The THX Logo & Sound is at the END of the rolling credits at the very end of the disc. And it will blow you out of the room.:D
 
its phillip

its phillip

Audioholic Ninja
I'm not a fan of 3D either. Maybe if we had some Star Trek holodecks I could get on board.
 
GlocksRock

GlocksRock

Audioholic Spartan
The THX Logo & Sound is at the END of the rolling credits at the very end of the disc. And it will blow you out of the room.:D
I thoroughly enjoyed it, and it definitely has some great LFE in it too.
 
basspig

basspig

Full Audioholic
I meant a fixed gain/volume setting, not level. That latter would require a compression amplifier. Since the surround and center channels feed my crossover/audio processing rack directly, I preset the levels in software and just leave them that way.

I was referring to the Fox logo at the start of the film. I never let it run through the credits, since everyone got up and left in the first 30 seconds of end credits. Didn't know there was anything unusual. I've seen the THX logo numerous times.
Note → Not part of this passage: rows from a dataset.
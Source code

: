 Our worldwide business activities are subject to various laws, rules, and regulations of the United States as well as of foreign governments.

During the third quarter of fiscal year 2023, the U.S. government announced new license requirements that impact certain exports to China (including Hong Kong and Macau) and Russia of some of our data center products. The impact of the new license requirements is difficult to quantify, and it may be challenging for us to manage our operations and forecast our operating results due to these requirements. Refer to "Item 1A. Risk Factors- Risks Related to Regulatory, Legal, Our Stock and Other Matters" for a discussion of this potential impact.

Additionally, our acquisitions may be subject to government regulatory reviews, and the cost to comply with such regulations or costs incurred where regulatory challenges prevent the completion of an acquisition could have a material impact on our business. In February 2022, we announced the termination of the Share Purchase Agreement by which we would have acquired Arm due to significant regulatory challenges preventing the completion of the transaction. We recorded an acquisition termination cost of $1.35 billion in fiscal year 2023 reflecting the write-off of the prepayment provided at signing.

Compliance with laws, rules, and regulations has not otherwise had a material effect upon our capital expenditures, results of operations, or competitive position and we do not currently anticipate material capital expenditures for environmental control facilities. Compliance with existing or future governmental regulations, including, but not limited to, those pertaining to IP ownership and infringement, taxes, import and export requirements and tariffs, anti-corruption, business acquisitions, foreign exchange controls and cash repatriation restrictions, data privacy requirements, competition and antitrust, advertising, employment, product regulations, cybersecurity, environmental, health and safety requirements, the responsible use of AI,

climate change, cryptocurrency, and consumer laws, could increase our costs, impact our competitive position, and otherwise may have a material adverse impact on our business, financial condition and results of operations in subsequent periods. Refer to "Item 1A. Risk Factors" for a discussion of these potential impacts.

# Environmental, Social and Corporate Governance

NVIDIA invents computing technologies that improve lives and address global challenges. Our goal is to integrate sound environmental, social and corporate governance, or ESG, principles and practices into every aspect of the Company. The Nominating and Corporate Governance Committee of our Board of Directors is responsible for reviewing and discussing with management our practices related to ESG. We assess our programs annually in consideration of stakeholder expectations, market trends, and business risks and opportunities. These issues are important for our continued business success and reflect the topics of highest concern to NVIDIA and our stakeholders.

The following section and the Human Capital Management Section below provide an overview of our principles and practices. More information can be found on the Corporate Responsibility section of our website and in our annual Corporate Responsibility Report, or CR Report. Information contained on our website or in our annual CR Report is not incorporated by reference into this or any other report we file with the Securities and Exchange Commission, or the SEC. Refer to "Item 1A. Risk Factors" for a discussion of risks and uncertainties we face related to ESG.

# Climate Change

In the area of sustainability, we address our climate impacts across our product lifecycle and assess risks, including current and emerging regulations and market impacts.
Was there anything different about the one at the end of the credits roll?
 
Jack Hammer

Jack Hammer

Audioholic Field Marshall
How do you maintain a fixed volume level?
<snip>
...It would be cool if there was a feature in the blu-ray menu that played a test tone of pink noise where you could set your volume to reference before the blu-ray started using a decibel meter.
+1 - I've been thinking how nice this would be for a few years now.
 
TheFactor

TheFactor

Audioholic Field Marshall
But then we wouldnt need lights on our remotes ;)
 
basspig

basspig

Full Audioholic
If all the movie studios just stuck to a standard (a good, accurate one) reference level, where realistic dynamic range was available on the disc, but that the players have customizeable dynamic range on playback, to accomodate various sound systems and listening circumstances (ie, late night vs. weekend). Most players already have some form of dynamic range limiting options, but they're too tedious for most folks to get to and use. They could have one mode that compresses 120dB of dynamic range down to 20dB, another that results in 50dB and a 'no holes barred' mode, where the original DR is left intact. :eek:
 
just-some-guy

just-some-guy

Audioholic Field Marshall
The THX Logo & Sound is at the END of the rolling credits at the very end of the disc. And it will blow you out of the room.:D
i checked today. maybe i missed it, but i saw nothing at the end. :confused:

but. the start of the disc, there is a THX demo = :eek::eek::eek:
 
indulger

indulger

Audioholic
To heck with the movie, I bought the BR just for the THX demo at the end:D
 
basspig

basspig

Full Audioholic
I wonder if there are different versions of the BD floating around? Mine has the 20th Century Fox logo on the front of the disc. So far, we never watched the disc all the way to the end (and I'm too lazy to wait 9 minutes for the disc to load it's copy protection java script code just to check what's on the very end of the disc..
 
just-some-guy

just-some-guy

Audioholic Field Marshall
I wonder if there are different versions of the BD floating around? Mine has the 20th Century Fox logo on the front of the disc.

i wouldn't put it past em. nothing suprises me these days.

we are going to watch it sat night. i am going to make a vid of the thx demo. just to see if that is what you guys are talking about.
 

Attachments

basspig

basspig

Full Audioholic
The version I bought at Costco has a BD and a DVD disc in it. Yesterday, my wife took the DVD to play upstairs on her inexpensive DVD player. It didn't recognize the disc! The player said 'no disc' when inserted. So I told her to try the old player, a Pioneer DV-343. That worked fine and my daughter watched it again on our old 32" CRT in the dining room. (She likes the Banshees and the Turuk, as they're like dinosaurs that she's into at her age of six years.)
 
TheFactor

TheFactor

Audioholic Field Marshall
Picked it up yesterday and haven't watched it yet.
I think you should really enjoy it !! But its one of those movies were you'll either love it or not depending on your taste and dont get involved with the politics and enjoy it for what it is a beautifully animated bluray with a great story line in my opinion.